------ Data provided ------
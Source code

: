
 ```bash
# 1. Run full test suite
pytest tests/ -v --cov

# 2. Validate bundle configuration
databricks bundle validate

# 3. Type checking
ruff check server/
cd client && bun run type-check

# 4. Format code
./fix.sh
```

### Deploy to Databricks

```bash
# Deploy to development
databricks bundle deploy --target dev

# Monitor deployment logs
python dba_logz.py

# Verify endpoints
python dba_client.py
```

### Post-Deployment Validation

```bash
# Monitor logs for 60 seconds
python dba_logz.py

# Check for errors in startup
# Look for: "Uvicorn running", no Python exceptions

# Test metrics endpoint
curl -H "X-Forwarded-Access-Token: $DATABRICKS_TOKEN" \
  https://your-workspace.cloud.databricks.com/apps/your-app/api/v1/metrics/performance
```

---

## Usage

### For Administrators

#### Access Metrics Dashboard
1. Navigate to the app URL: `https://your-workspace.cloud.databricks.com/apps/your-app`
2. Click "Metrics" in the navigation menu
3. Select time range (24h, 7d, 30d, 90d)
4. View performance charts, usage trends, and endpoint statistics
------
Only lines that include "performance" belong in the answer; return them from the entries above.

  https://your-workspace.cloud.databricks.com/apps/your-app/api/v1/metrics/performance
4. View performance charts, usage trends, and endpoint statistics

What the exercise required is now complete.